Tier 4: Manual URL Collection

If no sitemap exists or is inaccessible, manually collect URLs:

Option A: Use WebSearch to find pages

WebSearch: "site:docs.getdbt.com tutorial"
WebSearch: "site:docs.getdbt.com guide"

Option B: Crawl from homepage

  • Use WebFetch on homepage
  • Extract navigation links
  • Add each URL manually

Option C: User provides URL list

  • Ask user for key URLs to ingest
  • Import from CSV or list

Then add URLs manually:

kurct content add https://docs.getdbt.com/page1
kurct content add https://docs.getdbt.com/page2
kurct content add https://docs.getdbt.com/page3

Real Example: docs.getdbt.com

# ❌ Automatic discovery fails
kurct content map https://docs.getdbt.com
# Error: No sitemap found

# ✅ Direct sitemap URL works!
kurct content map https://docs.getdbt.com/sitemap.xml --limit 100
# Success: Found 100 URLs from sitemap

Quick Diagnostic Commands

Test if sitemap exists:

# Use WebFetch to check
WebFetch URL: https://example.com/sitemap.xml
Prompt: "Does this sitemap exist? If yes, describe its structure."

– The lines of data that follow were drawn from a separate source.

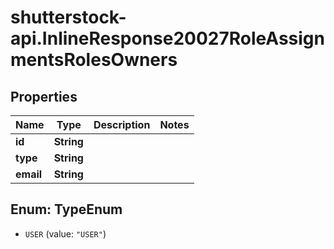 # shutterstock-api.InlineResponse20027RoleAssignmentsRolesOwners

## Properties
Name | Type | Description | Notes
------------ | ------------- | ------------- | -------------
**id** | **String** |  | 
**type** | **String** |  | 
**email** | **String** |  | 


<a name="TypeEnum"></a>
## Enum: TypeEnum


* `USER` (value: `"USER"`)




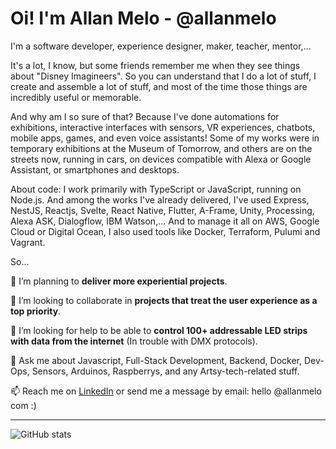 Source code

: # Oi! I'm Allan Melo - @allanmelo

I'm a software developer, experience designer, maker, teacher, mentor,... 

It's a lot, I know, but some friends remember me when they see things about "Disney Imagineers". So you can understand that I do a lot of stuff, I create and assemble a lot of stuff, and most of the time those things are incredibly useful or memorable.

And why am I so sure of that? Because I've done automations for exhibitions, interactive interfaces with sensors, VR experiences, chatbots, mobile apps, games, and even voice assistants! Some of my works were in temporary exhibitions at the Museum of Tomorrow, and others are on the streets now, running in cars, on devices compatible with Alexa or Google Assistant, or smartphones and desktops.

About code: I work primarily with TypeScript or JavaScript, running on Node.js. And among the works I've already delivered, I've used Express, NestJS, Reactjs, Svelte, React Native, Flutter, A-Frame, Unity, Processing, Alexa ASK, Dialogflow, IBM Watson,... And to manage it all on AWS, Google Cloud or Digital Ocean, I also used tools like Docker, Terraform, Pulumi and Vagrant.

So... 

 🔭 I’m planning to **deliver more experiential projects**.
 
 👯 I’m looking to collaborate in **projects that treat the user experience as a top priority**.
 
 🤔 I’m looking for help to be able to **control 100+ addressable LED strips with data from the internet** (In trouble with DMX protocols). 
 
 💬 Ask me about Javascript, Full-Stack Development, Backend, Docker, Dev-Ops, Sensors, Arduinos, Raspberrys, and any Artsy-tech-related stuff.
 
 📫 Reach me on [LinkedIn](https://www.linkedin.com/in/allanmelo/) or send me a message by email: hello @allanmelo com :)

---

![GitHub stats](https://github-readme-stats.vercel.app/api?username=allanmelo&show_icons=true&hide_border=true)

Why automatic discovery fails:

  • Anti-bot protection (site blocks trafilatura but not WebFetch)
  • Sitemap not in robots.txt
  • Non-standard sitemap location
  • Dynamic/JavaScript-rendered sitemaps

When to use each tier:

  • Tier 1: Always try first (5 seconds to test)
  • Tier 2: Standard sites with robots.txt (1 minute)
  • Tier 3: Unusual configurations (2-3 minutes)
  • Tier 4: No sitemap or heavily protected sites (ongoing)

Fetch Single Document

Download content for a specific document.

# Fetch by document ID
kurct content fetch 6203468a-e3dc-48f2-8e1f-6e1da34dab05

# Fetch by URL (creates document if needed)
kurct content fetch https://www.anthropic.com/company

What happens:

  • Downloads HTML content
  • Extracts markdown with trafilatura
  • Saves to sources/{domain}/{path}/page.md
  • Updates database: FETCHED status, content metadata
  • Returns document details

Batch Fetch Documents

Download multiple documents in parallel (5-10x faster than sequential).

# Fetch all from domain
kurct content fetch --url-prefix https://www.anthropic.com/

# Fetch all blog posts
kurct content fetch --url-contains /blog/

# Fetch everything NOT_FETCHED
kurct content fetch --all

# Increase parallelism (default: 5)
kurct content fetch --url-prefix https://example.com/ --max-concurrent 10

# Retry failed documents
kurct content fetch --status ERROR --url-prefix https://example.com/

What happens:

  • Fetches documents concurrently (default: 5 parallel)
  • Uses async httpx for fast downloads
  • Extracts metadata: title, author, date, categories, language
  • Stores content fingerprint for deduplication
  • Updates all document records in batch

Performance:

  • Sequential: ~2-3 seconds per document
  • Parallel (5 concurrent): ~0.4-0.6 seconds per document
  • Example: 82 documents in ~10 seconds vs ~3 minutes

File structure after fetch:

sources/
└── www.anthropic.com/
    ├── news/
    │   └── claude-3-7-sonnet.md
    └── company.md

Alternative: Manual URL Addition

When sitemap discovery fails or you want to add specific URLs.

Add Single URLs

# Add URL without fetching
kurct content add https://example.com/page1
kurct content add https://example.com/page2

# Then fetch when ready
kurct content fetch https://example.com/page1

Direct Fetch (Add + Fetch)

Create document record and fetch content in one step.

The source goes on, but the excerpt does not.